Thank you, Anne-Marie.
I think it's important that educational attainment doesn't focus just on the industry. It should focus on different sectors—health, public sector jobs, private sector jobs, having your own enterprise, and so forth. Also, we need the ability to move from one region to the next to apply our skills. It's not just going to be your local people in one place. It should provide for people to move different places for different opportunities.
In fact, at one of the meetings we had with the ITK board of directors back in September, the presidents of the land claim organizations suggested that Inuit from one region should be able to go to another Inuit region to get work experience in that region and to share their knowledge.
For instance, if someone is working in Labrador and is from Labrador, he could move to the Northwest Territories and the Inuvialuit region and get hired there and then transfer that whole Inuit-to-Inuit experience. That includes a number of different areas, including the highly skilled areas of development. In one region, there might be a highly developed area for Inuit who are skilled in mapping, whereas in another Inuit region that's not so much the case. But you could transfer and move. There are different creative ways to use the leadership to do that within the Inuit world.
The Mackenzie pipeline has been going on for a whole generation, but they haven't started it yet. A lot of these projects take a long time. I agree with Mr. Scherkus that this is a beginning point. Even for the land claim agreements for Inuit, this is a beginning point—the first 30 years of starting out. These are big questions.
Industry and employment have to be approached in a holistic way. You can't let opportunity outstrip people's education, and you can't let opportunity escape the region itself.
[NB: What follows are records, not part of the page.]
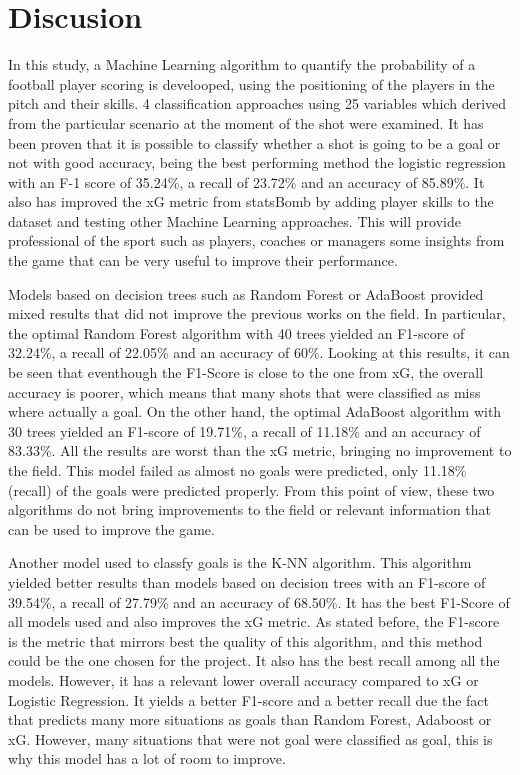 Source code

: \documentclass[]{article}
\begin{document}
\hypertarget{discusion}{%
\section{Discusion}\label{discusion}}

In this study, a Machine Learning algorithm to quantify the probability
of a football player scoring is develooped, using the positioning of the
players in the pitch and their skills. 4 classification approaches using
25 variables which derived from the particular scenario at the moment of
the shot were examined. It has been proven that it is possible to
classify whether a shot is going to be a goal or not with good accuracy,
being the best performing method the logistic regression with an F-1
score of 35.24\%, a recall of 23.72\% and an accuracy of 85.89\%. It
also has improved the xG metric from statsBomb by adding player skills
to the dataset and testing other Machine Learning approaches. This will
provide professional of the sport such as players, coaches or managers
some insights from the game that can be very useful to improve their
performance.

Models based on decision trees such as Random Forest or AdaBoost
provided mixed results that did not improve the previous works on the
field. In particular, the optimal Random Forest algorithm with 40 trees
yielded an F1-score of 32.24\%, a recall of 22.05\% and an accuracy of
60\%. Looking at this results, it can be seen that eventhough the
F1-Score is close to the one from xG, the overall accuracy is poorer,
which means that many shots that were classified as miss where actually
a goal. On the other hand, the optimal AdaBoost algorithm with 30 trees
yielded an F1-score of 19.71\%, a recall of 11.18\% and an accuracy of
83.33\%. All the results are worst than the xG metric, bringing no
improvement to the field. This model failed as almost no goals were
predicted, only 11.18\% (recall) of the goals were predicted properly.
From this point of view, these two algorithms do not bring improvements
to the field or relevant information that can be used to improve the
game.

Another model used to classfy goals is the K-NN algorithm. This
algorithm yielded better results than models based on decision trees
with an F1-score of 39.54\%, a recall of 27.79\% and an accuracy of
68.50\%. It has the best F1-Score of all models used and also improves
the xG metric. As stated before, the F1-score is the metric that mirrors
best the quality of this algorithm, and this method could be the one
chosen for the project. It also has the best recall among all the
models. However, it has a relevant lower overall accuracy compared to xG
or Logistic Regression. It yields a better F1-score and a better recall
due the fact that predicts many more situations as goals than Random
Forest, Adaboost or xG. However, many situations that were not goal were
classified as goal, this is why this model has a lot of room to improve.
\end{document}
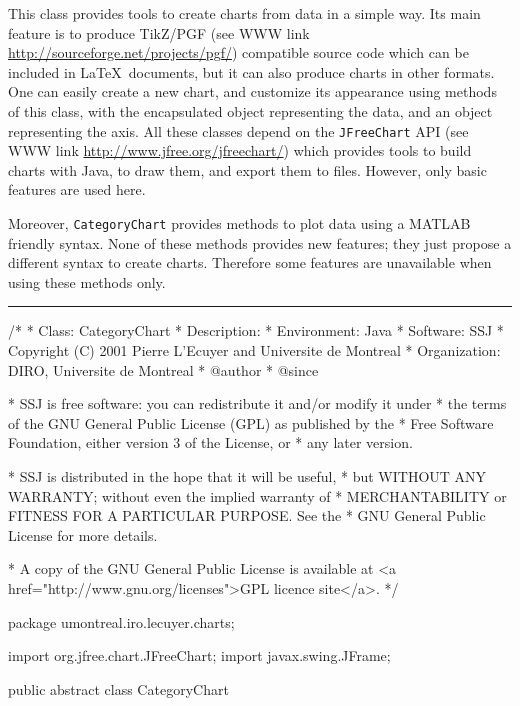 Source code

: 
This class provides tools to create charts from data in a simple way. Its main
feature is to produce TikZ/PGF (see WWW link \url{http://sourceforge.net/projects/pgf/}) compatible source code which can be included
in \LaTeX\ documents, but it can also produce charts in other formats.
One can easily create a new chart, and customize its appearance using methods
of this class, with the encapsulated
 object
representing the data, and an 
object representing the axis.
All these classes depend on the \texttt{JFreeChart} API (see WWW link
\url{http://www.jfree.org/jfreechart/}) which provides tools to build charts with
Java, to draw them, and export them to files. However, only basic features are
used here.

Moreover, \texttt{CategoryChart} provides methods to plot data using a MATLAB friendly
syntax. None of these methods provides new features; they just propose a
different syntax to create charts. Therefore some features are unavailable
when using these methods only.

\bigskip\hrule
\begin{code}
\begin{hide}
/*
 * Class:        CategoryChart
 * Description:  
 * Environment:  Java
 * Software:     SSJ 
 * Copyright (C) 2001  Pierre L'Ecuyer and Universite de Montreal
 * Organization: DIRO, Universite de Montreal
 * @author       
 * @since

 * SSJ is free software: you can redistribute it and/or modify it under
 * the terms of the GNU General Public License (GPL) as published by the
 * Free Software Foundation, either version 3 of the License, or
 * any later version.

 * SSJ is distributed in the hope that it will be useful,
 * but WITHOUT ANY WARRANTY; without even the implied warranty of
 * MERCHANTABILITY or FITNESS FOR A PARTICULAR PURPOSE.  See the
 * GNU General Public License for more details.

 * A copy of the GNU General Public License is available at
   <a href="http://www.gnu.org/licenses">GPL licence site</a>.
 */
\end{hide}
package umontreal.iro.lecuyer.charts;\begin{hide}

import org.jfree.chart.JFreeChart;
import javax.swing.JFrame;\end{hide}

public abstract class CategoryChart \begin{hide} {

   protected Axis YAxis;
   protected SSJCategorySeriesCollection dataset;
   protected JFreeChart chart;
   protected boolean latexDocFlag = true;

   protected boolean autoRange;
   protected double[] manualRange;

   protected boolean grid = false;
   protected double ystepGrid;

   final protected double BOR = 0.1;\end{hide}
\end{code}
I think people are enthusiastic because they want those things in place to make it work. If fundamental areas are falling behind, it's not going to work. I think we all have to agree that a larger strategy around these issues has to be looked at in the Arctic. We have a high cost of living and a high cost of doing business. We have important regulatory frameworks. Perhaps they are time-consuming, but those are the realities. How do you improve that? How do you look at it with acceptance in mind? I think that's an important part of this, because Inuit aren't going to leave the Arctic. They're going to be there. Whether there are jobs or not, the Inuit are going to remain in the Arctic as their homeland.